DATA TO PROCESS:
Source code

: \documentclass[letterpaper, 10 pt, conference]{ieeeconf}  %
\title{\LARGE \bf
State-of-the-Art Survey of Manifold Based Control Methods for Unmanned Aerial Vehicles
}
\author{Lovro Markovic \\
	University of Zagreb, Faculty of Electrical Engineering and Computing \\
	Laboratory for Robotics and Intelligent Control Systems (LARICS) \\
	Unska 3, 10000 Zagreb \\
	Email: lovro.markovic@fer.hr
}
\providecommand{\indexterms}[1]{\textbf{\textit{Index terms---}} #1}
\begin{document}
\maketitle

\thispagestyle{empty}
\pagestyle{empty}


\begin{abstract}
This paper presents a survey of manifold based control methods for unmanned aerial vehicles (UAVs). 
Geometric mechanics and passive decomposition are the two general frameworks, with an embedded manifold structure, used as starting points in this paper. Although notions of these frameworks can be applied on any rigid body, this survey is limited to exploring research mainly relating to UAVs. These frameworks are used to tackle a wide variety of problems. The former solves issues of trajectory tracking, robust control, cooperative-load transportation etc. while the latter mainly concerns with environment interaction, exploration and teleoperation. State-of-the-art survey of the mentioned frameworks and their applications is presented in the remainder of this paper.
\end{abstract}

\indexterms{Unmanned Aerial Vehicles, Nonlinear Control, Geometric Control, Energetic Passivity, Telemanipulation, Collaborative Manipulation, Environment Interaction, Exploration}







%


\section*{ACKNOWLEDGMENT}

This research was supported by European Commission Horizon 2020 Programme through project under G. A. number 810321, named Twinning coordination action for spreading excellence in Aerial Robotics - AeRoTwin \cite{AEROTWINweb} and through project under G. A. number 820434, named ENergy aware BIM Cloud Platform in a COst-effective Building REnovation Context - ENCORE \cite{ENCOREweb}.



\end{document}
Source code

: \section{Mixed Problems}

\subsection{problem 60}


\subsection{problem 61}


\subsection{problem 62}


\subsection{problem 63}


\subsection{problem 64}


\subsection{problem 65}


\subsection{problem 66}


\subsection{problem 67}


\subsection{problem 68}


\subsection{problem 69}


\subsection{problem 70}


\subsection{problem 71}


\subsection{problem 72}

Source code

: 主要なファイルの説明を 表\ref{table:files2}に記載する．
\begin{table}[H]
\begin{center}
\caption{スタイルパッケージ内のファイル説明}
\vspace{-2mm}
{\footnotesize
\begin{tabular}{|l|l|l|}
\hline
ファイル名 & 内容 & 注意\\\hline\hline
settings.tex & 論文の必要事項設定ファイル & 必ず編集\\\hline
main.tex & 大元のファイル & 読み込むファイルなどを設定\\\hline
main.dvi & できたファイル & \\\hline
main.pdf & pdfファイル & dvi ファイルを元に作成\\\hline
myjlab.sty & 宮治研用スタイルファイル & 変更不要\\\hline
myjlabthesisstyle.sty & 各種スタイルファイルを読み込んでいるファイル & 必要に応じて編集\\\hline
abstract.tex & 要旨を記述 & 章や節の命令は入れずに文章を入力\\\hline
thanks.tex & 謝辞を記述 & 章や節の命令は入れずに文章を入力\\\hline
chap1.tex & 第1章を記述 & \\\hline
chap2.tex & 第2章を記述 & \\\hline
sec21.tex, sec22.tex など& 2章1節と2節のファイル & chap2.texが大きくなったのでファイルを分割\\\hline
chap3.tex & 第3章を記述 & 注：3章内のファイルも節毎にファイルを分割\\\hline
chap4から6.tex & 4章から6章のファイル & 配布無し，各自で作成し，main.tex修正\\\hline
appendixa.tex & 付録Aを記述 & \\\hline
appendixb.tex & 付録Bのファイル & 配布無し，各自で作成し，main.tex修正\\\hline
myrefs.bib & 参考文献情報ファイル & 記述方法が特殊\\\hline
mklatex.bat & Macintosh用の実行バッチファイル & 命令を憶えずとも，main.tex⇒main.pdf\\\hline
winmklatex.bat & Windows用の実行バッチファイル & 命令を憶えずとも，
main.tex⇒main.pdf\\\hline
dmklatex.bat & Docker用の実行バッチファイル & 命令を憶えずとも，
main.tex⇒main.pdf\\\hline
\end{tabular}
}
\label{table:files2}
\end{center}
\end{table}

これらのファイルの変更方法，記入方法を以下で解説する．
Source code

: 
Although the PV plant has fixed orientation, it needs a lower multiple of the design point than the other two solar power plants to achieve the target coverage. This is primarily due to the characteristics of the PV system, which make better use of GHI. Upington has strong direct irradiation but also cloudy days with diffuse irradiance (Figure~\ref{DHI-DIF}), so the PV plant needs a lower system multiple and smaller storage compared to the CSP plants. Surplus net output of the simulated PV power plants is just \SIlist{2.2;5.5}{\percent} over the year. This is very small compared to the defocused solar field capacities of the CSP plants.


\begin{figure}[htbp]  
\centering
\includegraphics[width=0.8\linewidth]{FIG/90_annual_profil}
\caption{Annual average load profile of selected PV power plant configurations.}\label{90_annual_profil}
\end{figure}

REQUIREMENT: All the records are to be transcribed exactly, with no line missing.

RESPONSE TO THE EXERCISE:
Source code

: \documentclass[letterpaper, 10 pt, conference]{ieeeconf}  %
\title{\LARGE \bf
State-of-the-Art Survey of Manifold Based Control Methods for Unmanned Aerial Vehicles
}
\author{Lovro Markovic \\
	University of Zagreb, Faculty of Electrical Engineering and Computing \\
	Laboratory for Robotics and Intelligent Control Systems (LARICS) \\
	Unska 3, 10000 Zagreb \\
	Email: lovro.markovic@fer.hr
}
\providecommand{\indexterms}[1]{\textbf{\textit{Index terms---}} #1}
\begin{document}
\maketitle

\thispagestyle{empty}
\pagestyle{empty}


\begin{abstract}
This paper presents a survey of manifold based control methods for unmanned aerial vehicles (UAVs). 
Geometric mechanics and passive decomposition are the two general frameworks, with an embedded manifold structure, used as starting points in this paper. Although notions of these frameworks can be applied on any rigid body, this survey is limited to exploring research mainly relating to UAVs. These frameworks are used to tackle a wide variety of problems. The former solves issues of trajectory tracking, robust control, cooperative-load transportation etc. while the latter mainly concerns with environment interaction, exploration and teleoperation. State-of-the-art survey of the mentioned frameworks and their applications is presented in the remainder of this paper.
\end{abstract}

\indexterms{Unmanned Aerial Vehicles, Nonlinear Control, Geometric Control, Energetic Passivity, Telemanipulation, Collaborative Manipulation, Environment Interaction, Exploration}







%


\section*{ACKNOWLEDGMENT}

This research was supported by European Commission Horizon 2020 Programme through project under G. A. number 810321, named Twinning coordination action for spreading excellence in Aerial Robotics - AeRoTwin \cite{AEROTWINweb} and through project under G. A. number 820434, named ENergy aware BIM Cloud Platform in a COst-effective Building REnovation Context - ENCORE \cite{ENCOREweb}.



\end{document}
Source code

: \section{Mixed Problems}

\subsection{problem 60}


\subsection{problem 61}


\subsection{problem 62}


\subsection{problem 63}


\subsection{problem 64}


\subsection{problem 65}


\subsection{problem 66}


\subsection{problem 67}


\subsection{problem 68}


\subsection{problem 69}


\subsection{problem 70}


\subsection{problem 71}


\subsection{problem 72}

Source code

: 主要なファイルの説明を 表\ref{table:files2}に記載する．
\begin{table}[H]
\begin{center}
\caption{スタイルパッケージ内のファイル説明}
\vspace{-2mm}
{\footnotesize
\begin{tabular}{|l|l|l|}
\hline
ファイル名 & 内容 & 注意\\\hline\hline
settings.tex & 論文の必要事項設定ファイル & 必ず編集\\\hline
main.tex & 大元のファイル & 読み込むファイルなどを設定\\\hline
main.dvi & できたファイル & \\\hline
main.pdf & pdfファイル & dvi ファイルを元に作成\\\hline
myjlab.sty & 宮治研用スタイルファイル & 変更不要\\\hline
myjlabthesisstyle.sty & 各種スタイルファイルを読み込んでいるファイル & 必要に応じて編集\\\hline
abstract.tex & 要旨を記述 & 章や節の命令は入れずに文章を入力\\\hline
thanks.tex & 謝辞を記述 & 章や節の命令は入れずに文章を入力\\\hline
chap1.tex & 第1章を記述 & \\\hline
chap2.tex & 第2章を記述 & \\\hline
sec21.tex, sec22.tex など& 2章1節と2節のファイル & chap2.texが大きくなったのでファイルを分割\\\hline
chap3.tex & 第3章を記述 & 注：3章内のファイルも節毎にファイルを分割\\\hline
chap4から6.tex & 4章から6章のファイル & 配布無し，各自で作成し，main.tex修正\\\hline
appendixa.tex & 付録Aを記述 & \\\hline
appendixb.tex & 付録Bのファイル & 配布無し，各自で作成し，main.tex修正\\\hline
myrefs.bib & 参考文献情報ファイル & 記述方法が特殊\\\hline
mklatex.bat & Macintosh用の実行バッチファイル & 命令を憶えずとも，main.tex⇒main.pdf\\\hline
winmklatex.bat & Windows用の実行バッチファイル & 命令を憶えずとも，
main.tex⇒main.pdf\\\hline
dmklatex.bat & Docker用の実行バッチファイル & 命令を憶えずとも，
main.tex⇒main.pdf\\\hline
\end{tabular}
}
\label{table:files2}
\end{center}
\end{table}

これらのファイルの変更方法，記入方法を以下で解説する．
Source code

: 
Although the PV plant has fixed orientation, it needs a lower multiple of the design point than the other two solar power plants to achieve the target coverage. This is primarily due to the characteristics of the PV system, which make better use of GHI. Upington has strong direct irradiation but also cloudy days with diffuse irradiance (Figure~\ref{DHI-DIF}), so the PV plant needs a lower system multiple and smaller storage compared to the CSP plants. Surplus net output of the simulated PV power plants is just \SIlist{2.2;5.5}{\percent} over the year. This is very small compared to the defocused solar field capacities of the CSP plants.


\begin{figure}[htbp]  
\centering
\includegraphics[width=0.8\linewidth]{FIG/90_annual_profil}
\caption{Annual average load profile of selected PV power plant configurations.}\label{90_annual_profil}
\end{figure}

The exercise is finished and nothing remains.